Peraturan perundang-undangan pada bidang kehutanan, lebih berorintasi pada eksploitasi sumber daya hutan tanpa memperhatikan dampak yang timbulkan yang berupa kerusakan hutan, longsong, banjir dan pencemaran. Sementara ini belum ada kesadaran mengenai pentingnya nilai strategis dari pengelolaaan hutan berkelanjutan, terpadu dan berbasis pada masyarakat sekitarnya. Akibatnya tidak ada penghargaan terhadap hak masyarkat adat/lokal dalam pengelolaan sumber daya hutan.
Padahal essensi keadilan bagi masyarakat sekitar hutan dalam pengelolaan hutan berkelanjutan itu telah ada sejak dulu.
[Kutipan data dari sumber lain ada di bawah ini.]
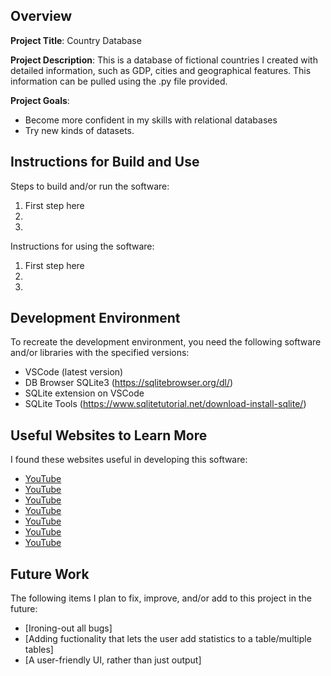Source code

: ## Overview

**Project Title**: Country Database

**Project Description**: This is a database of fictional countries I created with detailed information,
such as GDP, cities and geographical features. This information can be pulled using the .py file provided.

**Project Goals**:
* Become more confident in my skills with relational databases
* Try new kinds of datasets.

## Instructions for Build and Use

Steps to build and/or run the software:

1. First step here
2.
3.

Instructions for using the software:

1. First step here
2.
3.

## Development Environment 

To recreate the development environment, you need the following software and/or libraries with the specified versions:

* VSCode (latest version)
* DB Browser SQLite3 (https://sqlitebrowser.org/dl/)
* SQLite extension on VSCode
* SQLite Tools (https://www.sqlitetutorial.net/download-install-sqlite/)

## Useful Websites to Learn More

I found these websites useful in developing this software:

* [YouTube](https://youtu.be/AKynuCZttBs?si=gDmvsa4fEnuRUAdX)
* [YouTube](https://youtu.be/halX_6VxwHk?si=wABiawudBPsfDqzW)
* [YouTube](https://youtu.be/YmW7LCnWrxY?si=SXPsa_wGTW47uj4M)
* [YouTube](https://youtu.be/6QH7pQEfoSo?si=fMYbRgFh9CQOvYxS)
* [YouTube](https://youtu.be/l5NQ58TJejk?si=YU64mhbtlCxNfKFa)
* [YouTube](https://youtu.be/b0Dplx4M5zg?si=rRvkzEjx1fccfVRZ)
* [YouTube](https://youtu.be/lkodYE6Xb7M?si=5nR93Qu9sSchxOng)

## Future Work

The following items I plan to fix, improve, and/or add to this project in the future:

* [Ironing-out all bugs]
* [Adding fuctionality that lets the user add statistics to a table/multiple tables]
* [A user-friendly UI, rather than just output]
Misalnya yang dianut masyarakat sekitar hutan di pedalaman Suku Dayak di Kutai Barat Kalimantan Timur. Terbukti sejak dulu nilai-nilai lokal, budaya dan kearifan yang dianut lingkungan masyarakat lokal ternyata mampu menciptakan keadilan dalam pengelolaan dan pemanfaatan sumber daya hutan.
Sudah waktunya ada perbaikan sikap dan kebijakan pemerintah untuk mengembalikan kondisi terciptanya keadilan dalam hubungan manusia dengan manusia dan manusia dengan lingkungan. Sehingga kebijakan pemerintah dalam penerapan nilai-nilai kearifan lokal dalam pengelolaan sumber daya hutan dapat memberi makna keadilan.